“La vida en forma de microbios o sus equivalentes es muy común en el universo. Sin embargo, la vida compleja — animales y plantas superiores — es probable que sea mucho más rara de lo que comúnmente se supone.”
¿Alguna vez has mirado el cielo nocturno y has pensado: “TIENE que haber vida inteligente allá afuera en alguna parte”? Miles de millones de galaxias, cada una con miles de millones de estrellas, cada una potencialmente rodeada de planetas. Las matemáticas por sí solas parecen exigir que no podemos estar solos.
Bueno, a Peter Ward y Donald Brownlee les gustaría desafiar esa suposición. Y después de leer Rare Earth, debo decir que presentan un caso devastadoramente convincente.
El argumento central es engañosamente simple: la vida microbiana es probablemente común en todo el universo. ¿Pero la vida compleja? ¿Animales, plantas, cualquier cosa con más de una célula trabajando juntas de manera sofisticada? Eso podría ser extraordinaria, casi imposiblemente raro.
The Galactic Habitable Zone
Una de las primeras cosas que Ward y Brownlee exponen es que la mayor parte de la galaxia es esencialmente una trampa mortal. Necesitas estar en el lugar justo — no demasiado cerca del centro galáctico donde la radiación lo esterilizaría todo, y no demasiado lejos donde no hay suficientes elementos pesados para construir planetas rocosos.

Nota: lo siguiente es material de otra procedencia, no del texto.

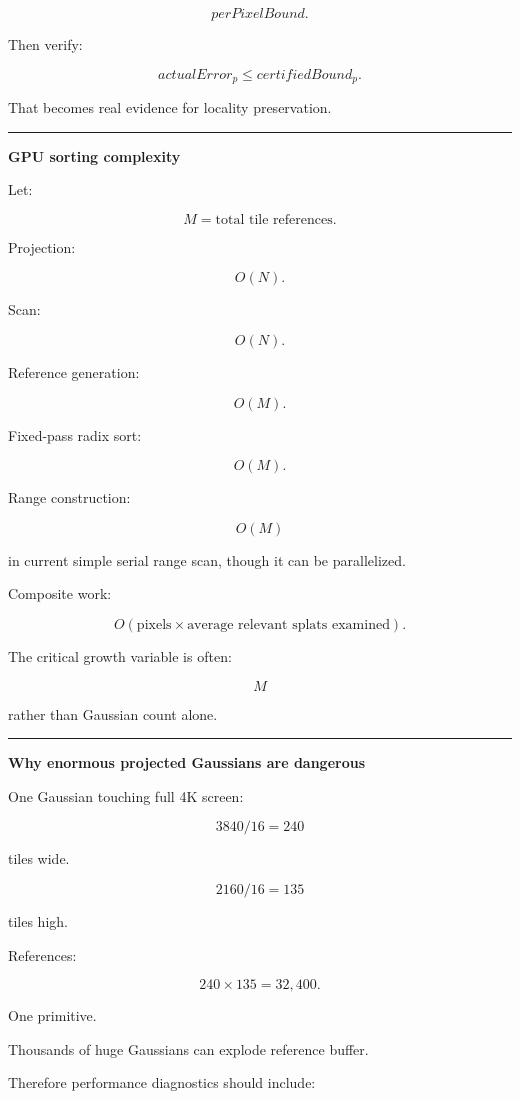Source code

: \[
perPixelBound.
\]

Then verify:

\[
actualError_p
\le
certifiedBound_p.
\]

That becomes real evidence for locality preservation.

\begin{center}\rule{0.5\linewidth}{0.5pt}\end{center}

\textbf{GPU sorting complexity}

Let:

\[
M
=
\text{total tile references}.
\]

Projection:

\[
O(N).
\]

Scan:

\[
O(N).
\]

Reference generation:

\[
O(M).
\]

Fixed-pass radix sort:

\[
O(M).
\]

Range construction:

\[
O(M)
\]

in current simple serial range scan, though it can be parallelized.

Composite work:

\[
O(
\text{pixels}
\times
\text{average relevant splats examined}
).
\]

The critical growth variable is often:

\[
\boxed{M}
\]

rather than Gaussian count alone.

\begin{center}\rule{0.5\linewidth}{0.5pt}\end{center}

\textbf{Why enormous projected Gaussians are dangerous}

One Gaussian touching full 4K screen:

\[
3840/16=240
\]

tiles wide.

\[
2160/16=135
\]

tiles high.

References:

\[
240\times135
=
32,400.
\]

One primitive.

Thousands of huge Gaussians can explode reference buffer.

Therefore performance diagnostics should include:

Nuestro sistema solar se encuentra en esta estrecha banda que ellos llaman la Galactic Habitable Zone. Incluso dentro de esa zona, las condiciones tienen que ser EXACTAMENTE las correctas.
Necesitas una estrella que tenga el tamaño y la edad adecuados. Demasiado grande, y se agota antes de que la vida compleja tenga tiempo de evolucionar. Demasiado pequeña, y la zona habitable está tan cerca que el planeta queda anclado por marea — un lado permanentemente horneado, el otro permanentemente congelado. Nuestro Sun es una estrella notablemente promedio, y eso es precisamente lo que la hace perfecta.
Earth’s Lucky Streak
Aquí es donde el libro realmente me voló la cabeza. La cantidad de cosas que tuvieron que salir BIEN para que la vida compleja se desarrollara en la Earth es asombrosa.
Primero, necesitas un planeta en la zona habitable con agua líquida. Bien, eso parece razonable. Pero luego TAMBIÉN necesitas tectónica de placas — el reciclaje constante de la corteza de la Earth — para regular los niveles de dióxido de carbono y evitar que el planeta se convierta en Venus. Sin ella, efecto invernadero desbocado. Juego terminado.
Luego necesitas una luna grande. Nuestra Moon estabiliza la inclinación axial de la Earth, manteniendo nuestras estaciones relativamente predecibles. Sin ella, el planeta se tambalearía caóticamente, creando cambios climáticos tan extremos que la vida compleja no podría sobrevivir. ¿Y cómo conseguimos una luna tan masiva? Un objeto del tamaño de Mars chocó contra la joven Earth en el ángulo justo. Un accidente cósmico entre mil millones.
Y Jupiter. Necesitamos un gigante gaseoso en el sistema solar exterior que actúe como un escudo gravitacional, barriendo asteroides y cometas que de otro modo bombardearían la Earth constantemente. Sin Jupiter, los impactos de nivel de extinción serían demasiado frecuentes para que la vida compleja pudiera evolucionar.
Apila todos estos requisitos y empiezas a darte cuenta: no solo tuvimos suerte una vez. Tuvimos suerte DOCENAS de veces seguidas.
The Rare Earth Equation
El capítulo 12, “Assessing the Odds”, resume mejor la hipótesis. Ward y Brownlee presentan su versión de la Drake Equation, pero en lugar de estimar civilizaciones inteligentes, estiman la probabilidad de vida compleja:
(N*) x (fp) x (ne) x (fi) x (fc) x (fl) x (N)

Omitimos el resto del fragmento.